# Ekstraktor Waveform MiniSEED

## Fungsi
Alat ini:
1. Membaca file MiniSEED gabungan
2. Mengekstrak waveform komponen vertikal
3. Menampilkan plot semua stasiun yang tersedia
4. Memungkinkan pemilihan stasiun untuk diekstrak

## Petunjuk Penggunaan
1. Jalankan sel di bawah ini
2. Saat diminta, tempelkan path lengkap ke file MiniSEED gabungan Anda
   - Contoh: `C:/data/combined_waveforms.mseed`
3. Skrip akan menampilkan semua stasiun dengan komponen vertikal
4. Pilih stasiun dengan memasukkan nomornya (dimulai dari 0), dipisahkan koma
   - Contoh: `0, 2, 5`

## Output
- Mengembalikan waveform yang terekstrak untuk stasiun terpilih
- Menyimpan plot sebagai file DAT di direktori yang sama

## Catatan
- Hanya memproses komponen vertikal (saluran Z)
- Memerlukan library Obspy terinstal

In [None]:
import numpy as np
import matplotlib.pyplot as plt
from obspy import read

# Replace with the path to your combined MiniSEED file
file_mseed = input("Enter the path to the combined MiniSEED file: ")

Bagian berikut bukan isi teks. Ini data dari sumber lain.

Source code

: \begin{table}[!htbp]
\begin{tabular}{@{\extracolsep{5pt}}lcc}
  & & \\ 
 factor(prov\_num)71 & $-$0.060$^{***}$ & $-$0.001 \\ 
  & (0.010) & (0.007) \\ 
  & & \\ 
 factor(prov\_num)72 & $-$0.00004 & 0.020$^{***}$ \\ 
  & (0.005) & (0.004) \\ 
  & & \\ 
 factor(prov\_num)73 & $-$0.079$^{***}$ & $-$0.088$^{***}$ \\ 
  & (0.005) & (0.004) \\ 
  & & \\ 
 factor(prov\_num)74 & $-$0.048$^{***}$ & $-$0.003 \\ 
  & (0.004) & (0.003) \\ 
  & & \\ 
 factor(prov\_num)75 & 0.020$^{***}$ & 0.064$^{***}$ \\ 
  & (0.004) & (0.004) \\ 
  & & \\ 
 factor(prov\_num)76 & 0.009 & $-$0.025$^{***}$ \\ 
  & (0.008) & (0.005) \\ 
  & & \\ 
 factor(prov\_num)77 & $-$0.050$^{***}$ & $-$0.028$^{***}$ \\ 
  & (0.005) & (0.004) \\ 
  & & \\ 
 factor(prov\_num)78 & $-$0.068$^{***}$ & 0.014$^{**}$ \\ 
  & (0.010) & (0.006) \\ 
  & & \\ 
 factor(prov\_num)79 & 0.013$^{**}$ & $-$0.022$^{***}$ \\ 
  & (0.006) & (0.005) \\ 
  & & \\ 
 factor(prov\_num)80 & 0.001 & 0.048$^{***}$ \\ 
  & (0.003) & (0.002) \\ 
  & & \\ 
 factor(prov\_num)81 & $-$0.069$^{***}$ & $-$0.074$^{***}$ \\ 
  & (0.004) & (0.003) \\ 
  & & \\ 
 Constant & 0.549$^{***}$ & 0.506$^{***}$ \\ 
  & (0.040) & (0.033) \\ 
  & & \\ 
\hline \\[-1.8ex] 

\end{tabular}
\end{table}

# Read the combined MiniSEED file
st = read(file_mseed)

# Plot waveforms for vertical components and collect user input
vertical_components = []

# Determine the number of vertical components
for tr in st:
    if tr.stats.channel.endswith('Z'):
        vertical_components.append(tr)

# Calculate the number of rows needed for the subplots
num_plots = len(vertical_components)
num_cols = 1  # Single column layout

# Create a figure with enough vertical space
plt.figure(figsize=(15, 5 * num_plots))

for i, tr in enumerate(vertical_components):
    # Plot the waveform
    plt.subplot(num_plots, num_cols, i + 1)
    time = tr.times()  # Time in seconds
    amplitude = tr.data  # Amplitude data
    plt.plot(time, amplitude, color="b", lw=1)
    plt.xlabel("Time (s)", fontsize=10)
    plt.ylabel("Amplitude", fontsize=10)
    plt.title(f"Station: {tr.stats.station}, Channel: {tr.stats.channel}", fontsize=12)
    plt.grid(True)
    plt.xticks(rotation=45, ha='right')  # Rotate x-axis labels for better readability

# Adjust layout to prevent overlap
plt.subplots_adjust(hspace=0.5)  # Increase vertical space between plots
plt.show()

# Ask the user which vertical components to save
indices_to_save = input("Enter the indices of the vertical components you want to save (comma-separated, e.g., 0,2): ")
indices_to_save = [int(index.strip()) for index in indices_to_save.split(",")]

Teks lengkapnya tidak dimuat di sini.